The claim was included a September 2002 British government dossier released in an attempt to build public support for Operation Iraqi Freedom. 

Straw said yesterday, though, that the United Kingdom was right to join the U.S. invasion of Iraq.

“I do not accept, even with hindsight, that we were wrong to act as we did in the circumstances which we faced at the time,” Straw told British lawmakers in response to a report released by the Iraq Survey Group, which has determined that prewar Iraq did not possess WMD stockpiles.

“Even after reading all the evidence detailed by the ISG, it is still hard to believe that any regime could behave in so self-destructive a manner as to pretend it had forbidden weaponry when in fact it hadn’t,” Straw said (Ed Johnson, Associated Press/Yahoo!News, Oct. 12).

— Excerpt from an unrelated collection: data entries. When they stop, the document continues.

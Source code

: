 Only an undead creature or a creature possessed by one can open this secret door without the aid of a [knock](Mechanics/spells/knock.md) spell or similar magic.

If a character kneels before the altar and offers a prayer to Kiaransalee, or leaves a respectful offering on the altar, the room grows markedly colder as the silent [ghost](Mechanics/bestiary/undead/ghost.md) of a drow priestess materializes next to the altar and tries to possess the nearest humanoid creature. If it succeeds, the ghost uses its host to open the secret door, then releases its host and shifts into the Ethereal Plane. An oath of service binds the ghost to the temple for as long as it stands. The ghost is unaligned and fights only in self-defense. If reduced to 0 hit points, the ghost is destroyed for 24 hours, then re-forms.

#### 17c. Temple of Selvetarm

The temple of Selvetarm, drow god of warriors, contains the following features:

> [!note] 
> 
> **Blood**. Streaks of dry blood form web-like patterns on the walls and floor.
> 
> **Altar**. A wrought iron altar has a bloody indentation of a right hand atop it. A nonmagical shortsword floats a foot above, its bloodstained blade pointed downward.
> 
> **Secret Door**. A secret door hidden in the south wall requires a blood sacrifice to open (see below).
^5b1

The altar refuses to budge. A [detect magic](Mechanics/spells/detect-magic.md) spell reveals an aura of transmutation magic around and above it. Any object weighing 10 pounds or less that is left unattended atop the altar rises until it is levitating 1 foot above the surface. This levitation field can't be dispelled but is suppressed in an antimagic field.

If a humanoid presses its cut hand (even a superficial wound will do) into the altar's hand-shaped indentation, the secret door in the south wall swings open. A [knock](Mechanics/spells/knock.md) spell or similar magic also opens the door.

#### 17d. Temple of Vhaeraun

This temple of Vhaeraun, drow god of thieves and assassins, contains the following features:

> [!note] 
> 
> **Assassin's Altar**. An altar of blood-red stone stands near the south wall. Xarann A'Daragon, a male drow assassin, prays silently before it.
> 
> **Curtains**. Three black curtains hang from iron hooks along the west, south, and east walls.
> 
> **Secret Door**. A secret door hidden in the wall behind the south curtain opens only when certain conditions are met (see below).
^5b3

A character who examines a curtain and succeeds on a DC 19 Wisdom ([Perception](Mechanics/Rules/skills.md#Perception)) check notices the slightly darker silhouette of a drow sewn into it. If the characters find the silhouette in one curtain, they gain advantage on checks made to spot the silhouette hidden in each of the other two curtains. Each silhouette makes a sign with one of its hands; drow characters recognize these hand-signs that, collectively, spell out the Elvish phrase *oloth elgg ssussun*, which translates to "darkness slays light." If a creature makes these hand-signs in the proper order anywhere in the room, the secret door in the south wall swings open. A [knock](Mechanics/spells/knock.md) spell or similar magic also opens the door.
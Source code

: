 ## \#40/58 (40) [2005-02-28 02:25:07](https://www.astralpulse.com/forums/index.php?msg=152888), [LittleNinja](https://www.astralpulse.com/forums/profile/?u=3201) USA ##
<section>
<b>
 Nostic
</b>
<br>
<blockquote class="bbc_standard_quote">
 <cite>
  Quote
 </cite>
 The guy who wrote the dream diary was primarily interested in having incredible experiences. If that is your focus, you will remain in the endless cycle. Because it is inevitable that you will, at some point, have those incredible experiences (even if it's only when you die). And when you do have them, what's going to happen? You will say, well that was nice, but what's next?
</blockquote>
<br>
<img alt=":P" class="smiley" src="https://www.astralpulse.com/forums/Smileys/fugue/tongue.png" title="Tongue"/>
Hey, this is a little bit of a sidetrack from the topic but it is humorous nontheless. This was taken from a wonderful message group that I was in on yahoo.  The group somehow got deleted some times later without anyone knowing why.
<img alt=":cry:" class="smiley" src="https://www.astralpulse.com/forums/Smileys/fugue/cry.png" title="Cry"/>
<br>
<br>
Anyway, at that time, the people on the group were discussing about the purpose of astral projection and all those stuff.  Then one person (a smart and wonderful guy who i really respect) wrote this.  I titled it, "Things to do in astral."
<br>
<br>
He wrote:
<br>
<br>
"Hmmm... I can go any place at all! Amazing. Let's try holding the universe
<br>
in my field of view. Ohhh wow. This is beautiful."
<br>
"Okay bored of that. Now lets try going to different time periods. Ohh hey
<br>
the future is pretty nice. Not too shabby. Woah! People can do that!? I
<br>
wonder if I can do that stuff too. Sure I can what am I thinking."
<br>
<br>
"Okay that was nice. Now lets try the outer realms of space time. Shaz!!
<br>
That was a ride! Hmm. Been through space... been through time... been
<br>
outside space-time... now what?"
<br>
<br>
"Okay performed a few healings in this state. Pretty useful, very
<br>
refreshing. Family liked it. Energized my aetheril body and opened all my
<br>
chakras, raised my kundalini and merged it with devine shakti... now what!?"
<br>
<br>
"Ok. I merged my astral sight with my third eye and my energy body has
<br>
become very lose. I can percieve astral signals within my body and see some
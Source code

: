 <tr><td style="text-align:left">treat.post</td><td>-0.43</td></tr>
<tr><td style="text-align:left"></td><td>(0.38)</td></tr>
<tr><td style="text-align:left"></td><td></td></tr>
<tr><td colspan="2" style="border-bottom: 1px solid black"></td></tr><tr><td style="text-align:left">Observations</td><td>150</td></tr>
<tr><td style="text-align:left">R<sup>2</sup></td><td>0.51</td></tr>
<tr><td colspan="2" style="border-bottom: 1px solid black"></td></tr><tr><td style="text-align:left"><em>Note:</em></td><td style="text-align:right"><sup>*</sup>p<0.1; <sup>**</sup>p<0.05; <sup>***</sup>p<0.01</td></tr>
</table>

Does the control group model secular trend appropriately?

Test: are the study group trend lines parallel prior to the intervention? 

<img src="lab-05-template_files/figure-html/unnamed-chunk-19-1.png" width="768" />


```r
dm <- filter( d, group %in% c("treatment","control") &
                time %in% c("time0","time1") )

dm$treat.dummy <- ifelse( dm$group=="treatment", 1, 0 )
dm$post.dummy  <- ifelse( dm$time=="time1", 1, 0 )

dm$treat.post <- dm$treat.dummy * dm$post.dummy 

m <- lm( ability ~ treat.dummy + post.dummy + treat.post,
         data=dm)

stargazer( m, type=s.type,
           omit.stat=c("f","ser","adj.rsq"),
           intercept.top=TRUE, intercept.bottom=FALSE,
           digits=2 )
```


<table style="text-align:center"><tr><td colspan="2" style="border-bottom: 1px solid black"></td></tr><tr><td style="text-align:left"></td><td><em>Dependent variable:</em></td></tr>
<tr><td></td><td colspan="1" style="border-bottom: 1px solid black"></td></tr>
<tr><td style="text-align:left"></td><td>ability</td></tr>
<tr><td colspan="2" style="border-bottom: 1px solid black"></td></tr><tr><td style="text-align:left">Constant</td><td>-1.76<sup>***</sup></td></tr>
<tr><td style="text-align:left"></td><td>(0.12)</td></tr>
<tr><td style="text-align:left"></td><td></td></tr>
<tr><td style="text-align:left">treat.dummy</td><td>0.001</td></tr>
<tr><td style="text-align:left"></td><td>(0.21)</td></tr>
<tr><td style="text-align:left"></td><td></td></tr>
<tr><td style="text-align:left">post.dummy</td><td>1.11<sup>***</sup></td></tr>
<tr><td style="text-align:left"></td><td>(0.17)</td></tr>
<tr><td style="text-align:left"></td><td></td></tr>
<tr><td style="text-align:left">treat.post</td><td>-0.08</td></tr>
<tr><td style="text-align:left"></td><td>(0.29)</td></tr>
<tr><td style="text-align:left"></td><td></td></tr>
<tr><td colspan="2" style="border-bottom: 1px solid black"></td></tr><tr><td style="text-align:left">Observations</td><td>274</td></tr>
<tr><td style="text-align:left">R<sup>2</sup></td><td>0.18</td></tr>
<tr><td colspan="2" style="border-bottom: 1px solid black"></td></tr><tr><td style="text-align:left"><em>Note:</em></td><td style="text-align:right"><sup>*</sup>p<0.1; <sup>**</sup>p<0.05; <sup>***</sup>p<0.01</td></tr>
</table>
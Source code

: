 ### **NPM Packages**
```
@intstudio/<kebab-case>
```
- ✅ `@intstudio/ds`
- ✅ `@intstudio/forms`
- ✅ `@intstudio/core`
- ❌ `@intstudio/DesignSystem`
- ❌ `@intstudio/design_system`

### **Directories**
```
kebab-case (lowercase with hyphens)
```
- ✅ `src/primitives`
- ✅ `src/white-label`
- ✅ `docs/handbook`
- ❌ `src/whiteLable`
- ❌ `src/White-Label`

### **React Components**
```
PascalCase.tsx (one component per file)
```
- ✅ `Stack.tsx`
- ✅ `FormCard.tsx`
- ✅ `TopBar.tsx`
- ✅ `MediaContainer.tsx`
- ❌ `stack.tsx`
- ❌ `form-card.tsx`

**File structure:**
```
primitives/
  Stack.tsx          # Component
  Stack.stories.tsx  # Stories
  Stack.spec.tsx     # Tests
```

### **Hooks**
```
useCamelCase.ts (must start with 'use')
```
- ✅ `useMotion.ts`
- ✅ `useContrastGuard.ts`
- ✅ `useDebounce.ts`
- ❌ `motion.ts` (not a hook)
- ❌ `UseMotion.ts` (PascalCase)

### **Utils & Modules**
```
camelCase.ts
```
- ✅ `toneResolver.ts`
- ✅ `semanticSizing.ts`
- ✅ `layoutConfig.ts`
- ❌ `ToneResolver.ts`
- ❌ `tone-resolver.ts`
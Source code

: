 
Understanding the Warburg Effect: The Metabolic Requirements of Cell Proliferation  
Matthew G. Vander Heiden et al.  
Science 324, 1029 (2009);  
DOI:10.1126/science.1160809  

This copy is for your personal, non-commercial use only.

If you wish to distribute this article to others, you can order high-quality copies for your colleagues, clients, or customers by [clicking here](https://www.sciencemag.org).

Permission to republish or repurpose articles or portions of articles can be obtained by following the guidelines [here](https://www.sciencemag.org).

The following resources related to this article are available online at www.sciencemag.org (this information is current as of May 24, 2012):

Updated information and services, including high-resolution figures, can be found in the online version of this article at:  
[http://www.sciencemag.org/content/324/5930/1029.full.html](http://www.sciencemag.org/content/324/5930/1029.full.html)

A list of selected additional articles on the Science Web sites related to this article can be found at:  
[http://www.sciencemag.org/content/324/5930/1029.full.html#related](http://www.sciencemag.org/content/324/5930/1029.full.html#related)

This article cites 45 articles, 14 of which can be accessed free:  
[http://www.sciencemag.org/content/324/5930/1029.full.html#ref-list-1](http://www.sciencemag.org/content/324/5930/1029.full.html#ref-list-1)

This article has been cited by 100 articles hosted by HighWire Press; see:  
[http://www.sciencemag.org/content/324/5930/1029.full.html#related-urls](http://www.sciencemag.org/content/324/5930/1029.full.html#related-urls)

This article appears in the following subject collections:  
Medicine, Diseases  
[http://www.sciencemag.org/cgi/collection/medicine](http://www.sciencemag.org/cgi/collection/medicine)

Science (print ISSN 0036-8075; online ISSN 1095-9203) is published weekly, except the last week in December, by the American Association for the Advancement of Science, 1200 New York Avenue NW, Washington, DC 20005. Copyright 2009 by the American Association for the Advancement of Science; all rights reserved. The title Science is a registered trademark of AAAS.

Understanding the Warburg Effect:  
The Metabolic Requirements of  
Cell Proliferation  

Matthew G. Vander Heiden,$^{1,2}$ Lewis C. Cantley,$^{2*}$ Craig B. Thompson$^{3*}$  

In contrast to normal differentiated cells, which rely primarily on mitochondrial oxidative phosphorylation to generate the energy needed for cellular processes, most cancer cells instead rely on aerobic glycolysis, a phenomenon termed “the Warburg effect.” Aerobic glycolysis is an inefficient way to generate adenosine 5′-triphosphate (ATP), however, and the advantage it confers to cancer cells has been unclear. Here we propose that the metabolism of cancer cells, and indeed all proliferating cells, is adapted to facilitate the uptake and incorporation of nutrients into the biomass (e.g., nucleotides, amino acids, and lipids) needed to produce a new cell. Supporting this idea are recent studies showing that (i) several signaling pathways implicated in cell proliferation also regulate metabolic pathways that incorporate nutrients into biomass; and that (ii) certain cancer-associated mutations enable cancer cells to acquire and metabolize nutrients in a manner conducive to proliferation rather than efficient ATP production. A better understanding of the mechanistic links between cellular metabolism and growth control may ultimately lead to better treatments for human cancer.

British Prime Minister Tony Blair told lawmakers today that while he was sorry for any prewar Iraq information “given in good faith that has subsequently turned out to be wrong,” he would not apologize for misrepresenting prewar Iraq intelligence “since I do not accept that I did.”

“What I do not in any way accept is that there was any deception by anyone. I will not apologize for removing [former Iraqi President] Saddam Hussein. I will not apologize for the conflict.  I believe it was right then, is right now and essential for the wider security of that region and the world,” he said (CNN.com, Oct. 13).